NEW YORK >> Former President Donald Trump’s company lost more than $70 million on his Washington, D.C., hotel during his four years in office despite taking in millions from foreign governments, according to documents released today by a congressional committee investigating his business.
The House Committee on Oversight and Reform said the luxury hotel just a few blocks from the White House was struggling so badly that the Trump Organization had to inject $27 million from other parts of its business and got preferential treatment from a major lender to delay payments on a $170 million loan.
The committee said the losses came despite an estimated $3.7 million in revenue from foreign governments, business that ethics experts say Trump should have refused because it posed conflicts of interest with his role as president.
The Trump Organization said in a statement that the findings of the Democrat-led committee were misleading and false, and it did not receive any special treatment from a lender.
“This report is nothing more than continued political harassment in a desperate attempt to mislead the American public and defame Trump in pursuit of their own agenda,” the company said.
The documents from the committee, the first public disclosure of audited financial statements from the hotel, show steep losses despite a brisk business from lobbyists, businesses and Republican groups while Trump was in office.
The alleged loan delay by Deutsche Bank to the president was an “undisclosed preferential treatment” that should have been reported by the president because the bank has substantial business in the U.S., the committee said in a letter to the General Services Administration, the federal agency overseeing the hotel. The hotel is leased by the federal government to the Trump Organization.

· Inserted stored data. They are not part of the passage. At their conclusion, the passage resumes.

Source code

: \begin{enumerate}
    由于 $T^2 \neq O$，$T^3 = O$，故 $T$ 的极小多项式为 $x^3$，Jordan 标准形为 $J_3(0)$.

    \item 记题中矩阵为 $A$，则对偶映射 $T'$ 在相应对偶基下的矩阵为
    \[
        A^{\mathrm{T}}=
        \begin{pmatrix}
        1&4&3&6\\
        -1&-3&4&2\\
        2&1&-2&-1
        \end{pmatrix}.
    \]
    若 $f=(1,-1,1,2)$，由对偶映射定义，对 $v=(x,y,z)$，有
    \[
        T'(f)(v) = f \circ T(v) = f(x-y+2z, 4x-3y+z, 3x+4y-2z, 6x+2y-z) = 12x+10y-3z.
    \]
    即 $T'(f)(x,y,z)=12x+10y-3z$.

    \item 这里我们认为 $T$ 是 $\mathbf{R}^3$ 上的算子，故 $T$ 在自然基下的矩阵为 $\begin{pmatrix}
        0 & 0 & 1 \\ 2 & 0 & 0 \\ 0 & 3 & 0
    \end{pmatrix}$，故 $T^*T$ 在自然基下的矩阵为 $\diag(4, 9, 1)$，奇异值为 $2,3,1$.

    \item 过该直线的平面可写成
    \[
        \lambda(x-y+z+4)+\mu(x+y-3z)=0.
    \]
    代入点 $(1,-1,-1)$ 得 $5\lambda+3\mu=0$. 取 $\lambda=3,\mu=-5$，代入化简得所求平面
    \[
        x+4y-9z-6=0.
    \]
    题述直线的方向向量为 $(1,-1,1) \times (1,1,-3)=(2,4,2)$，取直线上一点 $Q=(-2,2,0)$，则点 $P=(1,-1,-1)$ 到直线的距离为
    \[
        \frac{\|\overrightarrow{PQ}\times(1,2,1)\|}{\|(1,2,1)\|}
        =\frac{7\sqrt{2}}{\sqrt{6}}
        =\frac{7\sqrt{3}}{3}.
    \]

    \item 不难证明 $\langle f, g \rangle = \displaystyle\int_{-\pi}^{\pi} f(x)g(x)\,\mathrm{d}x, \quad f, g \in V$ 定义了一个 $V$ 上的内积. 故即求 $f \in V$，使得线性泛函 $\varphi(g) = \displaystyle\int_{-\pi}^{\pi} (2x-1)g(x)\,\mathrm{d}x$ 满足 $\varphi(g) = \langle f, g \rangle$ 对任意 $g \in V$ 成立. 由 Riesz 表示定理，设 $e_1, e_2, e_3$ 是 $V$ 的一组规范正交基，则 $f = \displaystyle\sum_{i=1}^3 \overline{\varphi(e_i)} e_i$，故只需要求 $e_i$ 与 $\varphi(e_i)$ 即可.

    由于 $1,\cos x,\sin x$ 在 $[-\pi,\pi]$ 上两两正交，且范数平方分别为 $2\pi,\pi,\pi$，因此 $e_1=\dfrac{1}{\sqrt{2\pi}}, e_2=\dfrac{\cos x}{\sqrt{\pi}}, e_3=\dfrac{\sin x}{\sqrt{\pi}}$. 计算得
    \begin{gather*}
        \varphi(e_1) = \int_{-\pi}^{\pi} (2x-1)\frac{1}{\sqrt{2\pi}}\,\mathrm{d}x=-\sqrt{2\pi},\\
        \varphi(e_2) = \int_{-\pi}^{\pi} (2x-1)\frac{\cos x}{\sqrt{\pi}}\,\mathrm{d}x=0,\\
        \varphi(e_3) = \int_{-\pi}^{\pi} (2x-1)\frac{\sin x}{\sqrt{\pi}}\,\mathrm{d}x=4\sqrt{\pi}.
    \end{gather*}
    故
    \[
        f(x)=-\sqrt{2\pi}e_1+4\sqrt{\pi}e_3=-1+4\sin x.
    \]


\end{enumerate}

“The documents … raise new and troubling questions about former President Trump’s lease with GSA and the agency’s ability to manage the former president’s conflicts of interest during his term in office when he was effectively on both sides of the contract, as landlord and tenant,” the committee’s Democratic co-chairs, Carolyn Maloney of New York and Gerald Connolly of Virginia, wrote in their letter.
The GSA did not immediately respond to a request for comment.
For its part, Deutsche Bank said in a statement that the committee made “several inaccurate statements” about the loan agreement but declined to elaborate, citing loan privacy concerns.
The committee’s letter to the GSA said the hotel losses contradict the “exaggerated image of financial success” that the president was portraying in the personal financial disclosure reports he sent to a federal ethics agency each year. But those reports require only revenue to be disclosed, not profits, an apples-to-oranges comparison that one of Trump’s sons seized upon in a tweet blasting the committee.
“Please learn the difference between Gross Revenue and Net Profit before writing us long letters,” Eric Trump wrote, calling the committee “incompetent.”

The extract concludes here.